>>>
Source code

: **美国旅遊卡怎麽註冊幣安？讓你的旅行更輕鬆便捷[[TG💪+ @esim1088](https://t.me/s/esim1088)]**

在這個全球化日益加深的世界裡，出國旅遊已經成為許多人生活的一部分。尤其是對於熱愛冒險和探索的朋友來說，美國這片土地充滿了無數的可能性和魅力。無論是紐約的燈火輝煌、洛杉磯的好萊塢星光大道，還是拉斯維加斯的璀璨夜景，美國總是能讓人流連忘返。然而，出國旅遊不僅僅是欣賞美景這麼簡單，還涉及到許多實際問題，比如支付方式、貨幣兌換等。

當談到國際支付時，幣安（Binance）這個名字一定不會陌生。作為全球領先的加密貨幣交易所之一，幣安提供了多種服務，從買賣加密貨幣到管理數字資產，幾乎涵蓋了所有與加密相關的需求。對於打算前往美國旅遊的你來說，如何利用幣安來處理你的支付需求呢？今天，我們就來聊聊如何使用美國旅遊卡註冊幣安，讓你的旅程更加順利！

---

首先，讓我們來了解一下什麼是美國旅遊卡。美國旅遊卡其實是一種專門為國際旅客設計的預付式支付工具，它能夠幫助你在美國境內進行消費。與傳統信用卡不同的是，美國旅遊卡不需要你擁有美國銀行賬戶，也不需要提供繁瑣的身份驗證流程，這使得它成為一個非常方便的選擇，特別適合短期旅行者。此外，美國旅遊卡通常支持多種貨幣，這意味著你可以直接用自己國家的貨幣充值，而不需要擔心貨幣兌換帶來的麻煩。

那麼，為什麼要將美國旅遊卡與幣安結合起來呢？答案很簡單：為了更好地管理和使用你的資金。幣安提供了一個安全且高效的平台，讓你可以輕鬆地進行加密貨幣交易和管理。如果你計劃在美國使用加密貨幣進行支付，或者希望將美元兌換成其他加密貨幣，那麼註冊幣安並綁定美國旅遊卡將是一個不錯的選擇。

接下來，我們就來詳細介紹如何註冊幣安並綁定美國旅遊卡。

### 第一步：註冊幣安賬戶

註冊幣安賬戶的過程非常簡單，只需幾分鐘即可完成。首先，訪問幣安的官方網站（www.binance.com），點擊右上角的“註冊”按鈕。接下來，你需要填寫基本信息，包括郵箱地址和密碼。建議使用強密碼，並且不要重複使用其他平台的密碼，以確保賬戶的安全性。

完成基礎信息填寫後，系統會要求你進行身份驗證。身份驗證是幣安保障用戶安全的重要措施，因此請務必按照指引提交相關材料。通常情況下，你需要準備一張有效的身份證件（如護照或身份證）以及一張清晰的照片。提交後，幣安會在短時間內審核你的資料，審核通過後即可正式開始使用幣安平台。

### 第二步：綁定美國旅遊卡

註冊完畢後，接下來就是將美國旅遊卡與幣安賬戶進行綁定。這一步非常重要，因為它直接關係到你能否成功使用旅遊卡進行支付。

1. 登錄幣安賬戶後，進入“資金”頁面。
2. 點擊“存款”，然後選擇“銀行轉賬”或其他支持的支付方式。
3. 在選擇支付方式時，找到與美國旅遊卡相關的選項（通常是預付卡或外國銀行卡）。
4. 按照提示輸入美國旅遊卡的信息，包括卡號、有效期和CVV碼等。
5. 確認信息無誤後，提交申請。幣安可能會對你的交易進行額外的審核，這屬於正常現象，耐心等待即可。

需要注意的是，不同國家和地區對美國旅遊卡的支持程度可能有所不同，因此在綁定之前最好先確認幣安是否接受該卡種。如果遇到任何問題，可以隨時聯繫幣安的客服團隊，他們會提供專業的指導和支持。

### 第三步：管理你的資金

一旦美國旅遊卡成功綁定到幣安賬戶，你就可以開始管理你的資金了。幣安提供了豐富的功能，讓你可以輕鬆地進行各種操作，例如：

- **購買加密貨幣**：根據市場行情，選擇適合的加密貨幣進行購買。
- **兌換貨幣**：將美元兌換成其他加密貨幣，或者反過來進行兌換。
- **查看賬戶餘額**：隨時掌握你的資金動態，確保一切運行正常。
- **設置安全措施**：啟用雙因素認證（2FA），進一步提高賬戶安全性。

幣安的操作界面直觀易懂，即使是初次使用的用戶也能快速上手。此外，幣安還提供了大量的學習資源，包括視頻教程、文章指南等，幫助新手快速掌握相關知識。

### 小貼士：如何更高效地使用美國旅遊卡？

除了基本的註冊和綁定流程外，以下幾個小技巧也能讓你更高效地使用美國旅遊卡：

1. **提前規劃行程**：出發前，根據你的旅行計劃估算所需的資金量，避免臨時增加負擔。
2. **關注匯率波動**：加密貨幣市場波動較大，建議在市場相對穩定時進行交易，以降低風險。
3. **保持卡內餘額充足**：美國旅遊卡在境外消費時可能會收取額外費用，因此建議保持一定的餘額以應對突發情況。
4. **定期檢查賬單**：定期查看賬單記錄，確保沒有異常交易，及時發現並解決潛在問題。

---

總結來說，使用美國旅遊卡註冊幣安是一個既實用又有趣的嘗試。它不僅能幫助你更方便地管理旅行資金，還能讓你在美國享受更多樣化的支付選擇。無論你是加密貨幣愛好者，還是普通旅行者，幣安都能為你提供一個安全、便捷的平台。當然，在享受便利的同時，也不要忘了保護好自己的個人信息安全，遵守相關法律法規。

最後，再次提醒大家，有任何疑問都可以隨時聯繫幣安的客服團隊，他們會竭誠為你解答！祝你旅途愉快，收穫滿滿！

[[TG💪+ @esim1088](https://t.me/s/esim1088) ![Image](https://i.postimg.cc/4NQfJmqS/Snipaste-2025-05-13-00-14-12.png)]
<<<
Using the entries, return every line where the word "https" can be found.

Solution to the exercise:
: **美国旅遊卡怎麽註冊幣安？讓你的旅行更輕鬆便捷[[TG💪+ @esim1088](https://t.me/s/esim1088)]**
[[TG💪+ @esim1088](https://t.me/s/esim1088) ![Image](https://i.postimg.cc/4NQfJmqS/Snipaste-2025-05-13-00-14-12.png)]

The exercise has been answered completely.